Would you set down every line of the data below exactly as it reads?

===============

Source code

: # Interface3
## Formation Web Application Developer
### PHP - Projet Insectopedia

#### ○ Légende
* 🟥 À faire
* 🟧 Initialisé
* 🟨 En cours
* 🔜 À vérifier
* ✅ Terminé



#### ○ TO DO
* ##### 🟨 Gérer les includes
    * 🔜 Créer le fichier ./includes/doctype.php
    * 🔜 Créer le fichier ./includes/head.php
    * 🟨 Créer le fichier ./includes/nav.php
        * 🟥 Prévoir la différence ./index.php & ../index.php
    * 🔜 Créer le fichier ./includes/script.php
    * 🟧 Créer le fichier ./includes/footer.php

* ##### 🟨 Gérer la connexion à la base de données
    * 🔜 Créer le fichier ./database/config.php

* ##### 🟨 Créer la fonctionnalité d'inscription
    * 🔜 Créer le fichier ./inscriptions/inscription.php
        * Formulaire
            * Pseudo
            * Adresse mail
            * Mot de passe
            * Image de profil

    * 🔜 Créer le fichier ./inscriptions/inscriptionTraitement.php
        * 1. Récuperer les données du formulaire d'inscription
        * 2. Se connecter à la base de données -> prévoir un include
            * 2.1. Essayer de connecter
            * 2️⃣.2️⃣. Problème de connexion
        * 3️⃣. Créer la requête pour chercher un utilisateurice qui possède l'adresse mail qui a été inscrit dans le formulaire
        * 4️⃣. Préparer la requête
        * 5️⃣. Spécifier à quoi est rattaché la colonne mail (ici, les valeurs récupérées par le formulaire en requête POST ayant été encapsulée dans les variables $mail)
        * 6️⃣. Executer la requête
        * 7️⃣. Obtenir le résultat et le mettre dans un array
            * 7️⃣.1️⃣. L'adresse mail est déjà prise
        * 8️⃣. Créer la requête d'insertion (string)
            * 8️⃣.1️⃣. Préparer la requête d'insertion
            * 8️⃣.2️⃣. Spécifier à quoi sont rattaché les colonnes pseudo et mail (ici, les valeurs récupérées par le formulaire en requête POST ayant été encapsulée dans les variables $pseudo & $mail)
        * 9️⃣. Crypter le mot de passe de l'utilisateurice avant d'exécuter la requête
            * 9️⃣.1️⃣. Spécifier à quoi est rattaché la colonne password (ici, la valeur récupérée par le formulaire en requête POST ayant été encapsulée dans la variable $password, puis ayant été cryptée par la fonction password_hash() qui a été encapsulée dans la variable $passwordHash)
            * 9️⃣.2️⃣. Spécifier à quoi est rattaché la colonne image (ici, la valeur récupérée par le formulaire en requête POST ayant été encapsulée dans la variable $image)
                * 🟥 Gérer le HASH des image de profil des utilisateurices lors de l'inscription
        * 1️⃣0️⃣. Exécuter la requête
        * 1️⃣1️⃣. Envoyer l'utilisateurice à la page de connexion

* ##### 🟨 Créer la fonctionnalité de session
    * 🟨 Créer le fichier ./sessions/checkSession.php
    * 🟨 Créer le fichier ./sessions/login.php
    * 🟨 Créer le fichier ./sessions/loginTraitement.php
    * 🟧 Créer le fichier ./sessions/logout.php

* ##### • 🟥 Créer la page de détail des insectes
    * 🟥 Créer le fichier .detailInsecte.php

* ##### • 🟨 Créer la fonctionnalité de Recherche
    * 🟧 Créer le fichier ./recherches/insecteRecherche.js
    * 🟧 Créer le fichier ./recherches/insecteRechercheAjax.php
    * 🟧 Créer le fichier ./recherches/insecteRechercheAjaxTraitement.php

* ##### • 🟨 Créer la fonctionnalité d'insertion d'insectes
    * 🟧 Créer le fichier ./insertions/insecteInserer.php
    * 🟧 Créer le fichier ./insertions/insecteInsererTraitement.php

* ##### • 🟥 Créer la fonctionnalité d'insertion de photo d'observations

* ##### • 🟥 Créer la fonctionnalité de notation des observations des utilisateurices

===============

▶ Output of the exercise:
Source code

: # Interface3
## Formation Web Application Developer
### PHP - Projet Insectopedia

#### ○ Légende
* 🟥 À faire
* 🟧 Initialisé
* 🟨 En cours
* 🔜 À vérifier
* ✅ Terminé



#### ○ TO DO
* ##### 🟨 Gérer les includes
    * 🔜 Créer le fichier ./includes/doctype.php
    * 🔜 Créer le fichier ./includes/head.php
    * 🟨 Créer le fichier ./includes/nav.php
        * 🟥 Prévoir la différence ./index.php & ../index.php
    * 🔜 Créer le fichier ./includes/script.php
    * 🟧 Créer le fichier ./includes/footer.php

* ##### 🟨 Gérer la connexion à la base de données
    * 🔜 Créer le fichier ./database/config.php

* ##### 🟨 Créer la fonctionnalité d'inscription
    * 🔜 Créer le fichier ./inscriptions/inscription.php
        * Formulaire
            * Pseudo
            * Adresse mail
            * Mot de passe
            * Image de profil

    * 🔜 Créer le fichier ./inscriptions/inscriptionTraitement.php
        * 1. Récuperer les données du formulaire d'inscription
        * 2. Se connecter à la base de données -> prévoir un include
            * 2.1. Essayer de connecter
            * 2️⃣.2️⃣. Problème de connexion
        * 3️⃣. Créer la requête pour chercher un utilisateurice qui possède l'adresse mail qui a été inscrit dans le formulaire
        * 4️⃣. Préparer la requête
        * 5️⃣. Spécifier à quoi est rattaché la colonne mail (ici, les valeurs récupérées par le formulaire en requête POST ayant été encapsulée dans les variables $mail)
        * 6️⃣. Executer la requête
        * 7️⃣. Obtenir le résultat et le mettre dans un array
            * 7️⃣.1️⃣. L'adresse mail est déjà prise
        * 8️⃣. Créer la requête d'insertion (string)
            * 8️⃣.1️⃣. Préparer la requête d'insertion
            * 8️⃣.2️⃣. Spécifier à quoi sont rattaché les colonnes pseudo et mail (ici, les valeurs récupérées par le formulaire en requête POST ayant été encapsulée dans les variables $pseudo & $mail)
        * 9️⃣. Crypter le mot de passe de l'utilisateurice avant d'exécuter la requête
            * 9️⃣.1️⃣. Spécifier à quoi est rattaché la colonne password (ici, la valeur récupérée par le formulaire en requête POST ayant été encapsulée dans la variable $password, puis ayant été cryptée par la fonction password_hash() qui a été encapsulée dans la variable $passwordHash)
            * 9️⃣.2️⃣. Spécifier à quoi est rattaché la colonne image (ici, la valeur récupérée par le formulaire en requête POST ayant été encapsulée dans la variable $image)
                * 🟥 Gérer le HASH des image de profil des utilisateurices lors de l'inscription
        * 1️⃣0️⃣. Exécuter la requête
        * 1️⃣1️⃣. Envoyer l'utilisateurice à la page de connexion

* ##### 🟨 Créer la fonctionnalité de session
    * 🟨 Créer le fichier ./sessions/checkSession.php
    * 🟨 Créer le fichier ./sessions/login.php
    * 🟨 Créer le fichier ./sessions/loginTraitement.php
    * 🟧 Créer le fichier ./sessions/logout.php

* ##### • 🟥 Créer la page de détail des insectes
    * 🟥 Créer le fichier .detailInsecte.php

* ##### • 🟨 Créer la fonctionnalité de Recherche
    * 🟧 Créer le fichier ./recherches/insecteRecherche.js
    * 🟧 Créer le fichier ./recherches/insecteRechercheAjax.php
    * 🟧 Créer le fichier ./recherches/insecteRechercheAjaxTraitement.php

* ##### • 🟨 Créer la fonctionnalité d'insertion d'insectes
    * 🟧 Créer le fichier ./insertions/insecteInserer.php
    * 🟧 Créer le fichier ./insertions/insecteInsererTraitement.php

* ##### • 🟥 Créer la fonctionnalité d'insertion de photo d'observations

* ##### • 🟥 Créer la fonctionnalité de notation des observations des utilisateurices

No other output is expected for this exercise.